Invero, dice la Corte, la dichiarazione resa dal deputato non si è limitata a segnalare alla pubblica opinione una determinata circostanza degna di interesse sociale come più volte denunciato con atti tipici in Parlamento (nello specifico la circostanza che un certo cantiere TAV veniva reso oggetto di azioni violente da parte di membri di gruppi sociali, con il sostegno di amministratori locali non meglio identificati). La dichiarazione oggetto del processo penale non solo si riferisce ad un episodio particolare  (la presunta aggressione in danno del cantiere) ma aggiunge l’attribuzione alle persone offese dal reato, nominalmente individuate, di un fatto specifico, ossia di avere avvisato i teppisti dei movimenti della polizia.

Ebbene, sottolinea la Corte, né la relazione della Giunta per le autorizzazioni, né la deliberazione della Camera né la difesa della Camera stessa hanno indicano atti parlamentari del deputato anteriori o contestuali alle dichiarazioni oggetto dell’imputazione, che abbiano un contenuto corrispondente a quanto pubblicato su Facebook, vale a dire che denuncino la pretesa delazione. Motivo per cui non possono avere rilievo – secondo la giurisprudenza di questa Corte – gli atti parlamentari posteriori alla dichiarazione reputata insindacabile, perché, per definizione, quest’ultima non può essere divulgativa dei primi.

In altre e più semplici parole, con riguardo agli atti di esercizio della funzione parlamentare da parte del deputato anteriori alla dichiarazione pubblicata su fb non vi è alcun riferimento specifico alle persone dei querelanti.
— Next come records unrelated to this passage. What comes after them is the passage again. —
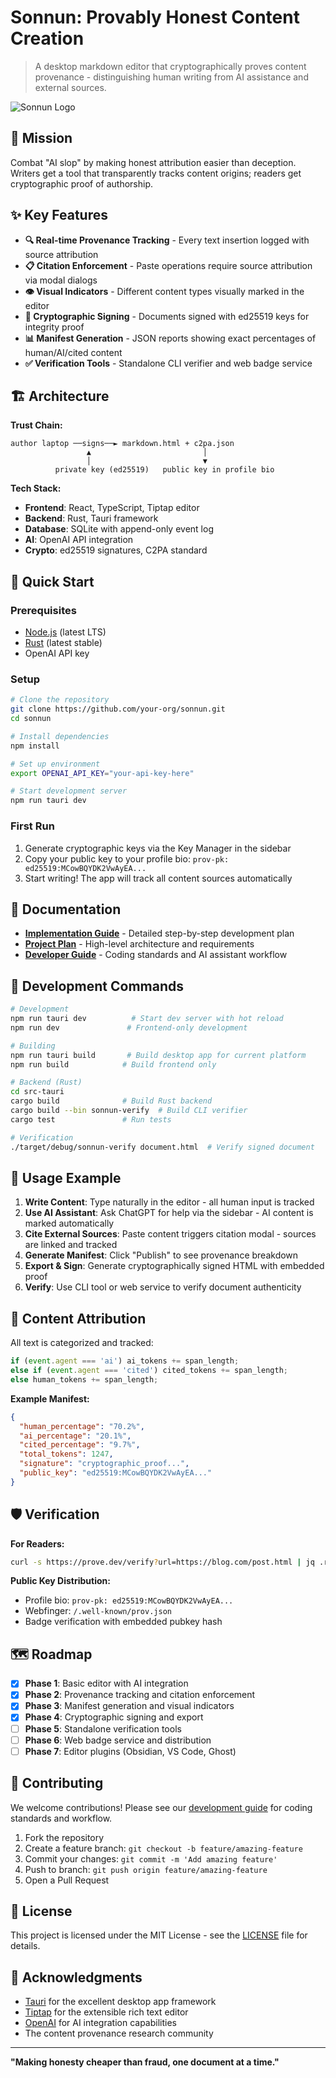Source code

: # Sonnun: Provably Honest Content Creation

> A desktop markdown editor that cryptographically proves content provenance - distinguishing human writing from AI assistance and external sources.

![Sonnun Logo](https://via.placeholder.com/800x200/007bff/ffffff?text=Sonnun+%E2%80%A2+Provably+Honest+Content)

## 🎯 Mission

Combat "AI slop" by making honest attribution easier than deception. Writers get a tool that transparently tracks content origins; readers get cryptographic proof of authorship.

## ✨ Key Features

- **🔍 Real-time Provenance Tracking** - Every text insertion logged with source attribution
- **📋 Citation Enforcement** - Paste operations require source attribution via modal dialogs  
- **👁️ Visual Indicators** - Different content types visually marked in the editor
- **🔐 Cryptographic Signing** - Documents signed with ed25519 keys for integrity proof
- **📊 Manifest Generation** - JSON reports showing exact percentages of human/AI/cited content
- **✅ Verification Tools** - Standalone CLI verifier and web badge service

## 🏗️ Architecture

**Trust Chain:**
```
author laptop ──signs──► markdown.html + c2pa.json
                 ▲                         │
                 │                         ▼
          private key (ed25519)   public key in profile bio
```

**Tech Stack:**
- **Frontend**: React, TypeScript, Tiptap editor
- **Backend**: Rust, Tauri framework  
- **Database**: SQLite with append-only event log
- **AI**: OpenAI API integration
- **Crypto**: ed25519 signatures, C2PA standard

## 🚀 Quick Start

### Prerequisites
- [Node.js](https://nodejs.org/) (latest LTS)
- [Rust](https://rustup.rs/) (latest stable)
- OpenAI API key

### Setup
```bash
# Clone the repository
git clone https://github.com/your-org/sonnun.git
cd sonnun

# Install dependencies
npm install

# Set up environment
export OPENAI_API_KEY="your-api-key-here"

# Start development server
npm run tauri dev
```

### First Run
1. Generate cryptographic keys via the Key Manager in the sidebar
2. Copy your public key to your profile bio: `prov-pk: ed25519:MCowBQYDK2VwAyEA...`
3. Start writing! The app will track all content sources automatically

## 📖 Documentation

- **[Implementation Guide](IMPLEMENTATION.md)** - Detailed step-by-step development plan
- **[Project Plan](PROJECT-PLAN.md)** - High-level architecture and requirements
- **[Developer Guide](CLAUDE.md)** - Coding standards and AI assistant workflow

## 🔧 Development Commands

```bash
# Development
npm run tauri dev          # Start dev server with hot reload
npm run dev               # Frontend-only development

# Building
npm run tauri build       # Build desktop app for current platform
npm run build            # Build frontend only

# Backend (Rust)
cd src-tauri
cargo build              # Build Rust backend
cargo build --bin sonnun-verify  # Build CLI verifier
cargo test               # Run tests

# Verification
./target/debug/sonnun-verify document.html  # Verify signed document
```

## 🌟 Usage Example

1. **Write Content**: Type naturally in the editor - all human input is tracked
2. **Use AI Assistant**: Ask ChatGPT for help via the sidebar - AI content is marked automatically  
3. **Cite External Sources**: Paste content triggers citation modal - sources are linked and tracked
4. **Generate Manifest**: Click "Publish" to see provenance breakdown
5. **Export & Sign**: Generate cryptographically signed HTML with embedded proof
6. **Verify**: Use CLI tool or web service to verify document authenticity

## 🔐 Content Attribution

All text is categorized and tracked:

```typescript
if (event.agent === 'ai') ai_tokens += span_length;
else if (event.agent === 'cited') cited_tokens += span_length;
else human_tokens += span_length;
```

**Example Manifest:**
```json
{
  "human_percentage": "70.2%",
  "ai_percentage": "20.1%", 
  "cited_percentage": "9.7%",
  "total_tokens": 1247,
  "signature": "cryptographic_proof...",
  "public_key": "ed25519:MCowBQYDK2VwAyEA..."
}
```

## 🛡️ Verification

**For Readers:**
```bash
curl -s https://prove.dev/verify?url=https://blog.com/post.html | jq .result
```

**Public Key Distribution:**
- Profile bio: `prov-pk: ed25519:MCowBQYDK2VwAyEA...`
- Webfinger: `/.well-known/prov.json`
- Badge verification with embedded pubkey hash

## 🗺️ Roadmap

- [x] **Phase 1**: Basic editor with AI integration
- [x] **Phase 2**: Provenance tracking and citation enforcement  
- [x] **Phase 3**: Manifest generation and visual indicators
- [x] **Phase 4**: Cryptographic signing and export
- [ ] **Phase 5**: Standalone verification tools
- [ ] **Phase 6**: Web badge service and distribution
- [ ] **Phase 7**: Editor plugins (Obsidian, VS Code, Ghost)

## 🤝 Contributing

We welcome contributions! Please see our [development guide](CLAUDE.md) for coding standards and workflow.

1. Fork the repository
2. Create a feature branch: `git checkout -b feature/amazing-feature`
3. Commit your changes: `git commit -m 'Add amazing feature'`
4. Push to branch: `git push origin feature/amazing-feature`
5. Open a Pull Request

## 📄 License

This project is licensed under the MIT License - see the [LICENSE](LICENSE) file for details.

## 🙏 Acknowledgments

- [Tauri](https://tauri.app/) for the excellent desktop app framework
- [Tiptap](https://tiptap.dev/) for the extensible rich text editor
- [OpenAI](https://openai.com/) for AI integration capabilities
- The content provenance research community

---

**"Making honesty cheaper than fraud, one document at a time."**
Conclude quindi la Corte che non risulta alcuna opinione, resa nell’esercizio della funzione parlamentare, che abbia un contenuto nella sostanza corrispondente al fatto specifico denunciato dal deputato a mezzo facebook con la dichiarazione reputata insindacabile dalla Giunta prima e dalla Camera poi. Difetta, in altri termini, il nesso funzionale tra le affermazioni oggetto del procedimento penale e l’attività compiuta in sede parlamentare dal deputato e dunque la tale deliberazione della Camera va perciò annullata.